**Instructions for the task**. Lines containing the word "print" in the data below: say how many, with no other text.

[Records from a data source]
=-=-=-=-=

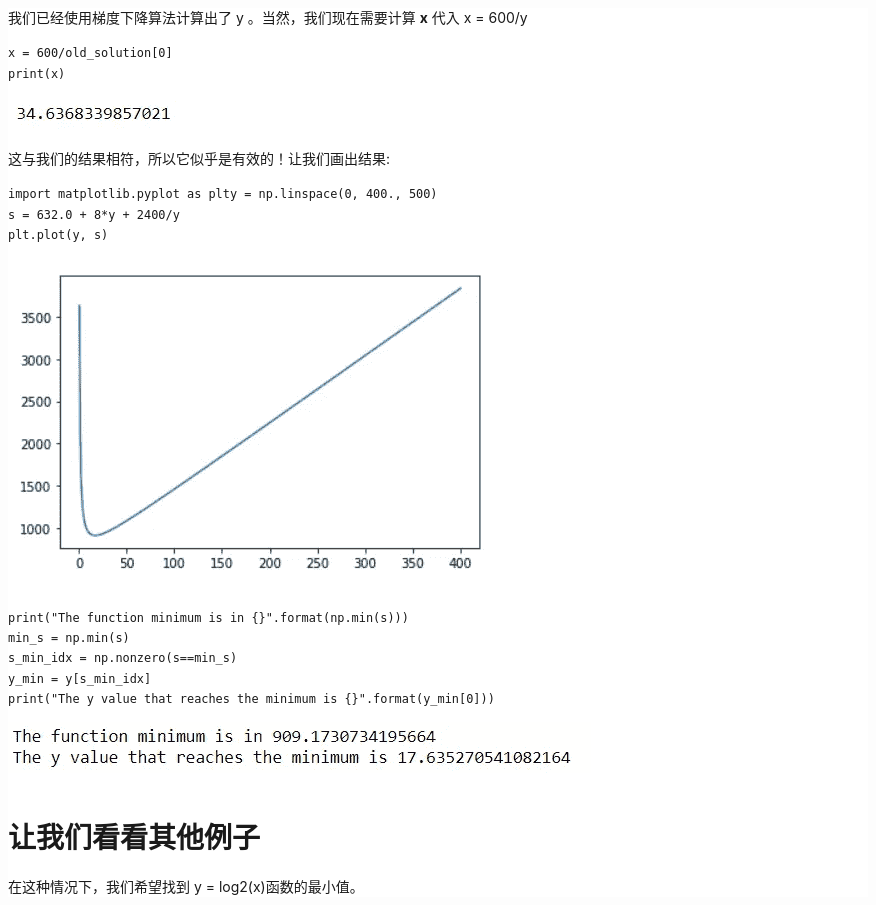 我们已经使用梯度下降算法计算出了 y 。当然，我们现在需要计算 **x** 代入 x = 600/y

```
x = 600/old_solution[0]
print(x)
```

![](img/e20b1f050183a120f731c5969e39e06e.png)

这与我们的结果相符，所以它似乎是有效的！让我们画出结果:

```
import matplotlib.pyplot as plty = np.linspace(0, 400., 500)
s = 632.0 + 8*y + 2400/y
plt.plot(y, s)
```

![](img/244cce78671d3d6f28be0437e16a5046.png)

```
print("The function minimum is in {}".format(np.min(s)))
min_s = np.min(s)
s_min_idx = np.nonzero(s==min_s)
y_min = y[s_min_idx]
print("The y value that reaches the minimum is {}".format(y_min[0]))
```

![](img/6b9887ac72557df08d1f358cc240bdf3.png)

# 让我们看看其他例子

在这种情况下，我们希望找到 y = log2(x)函数的最小值。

=-=-=-=-=

**Output below**. 3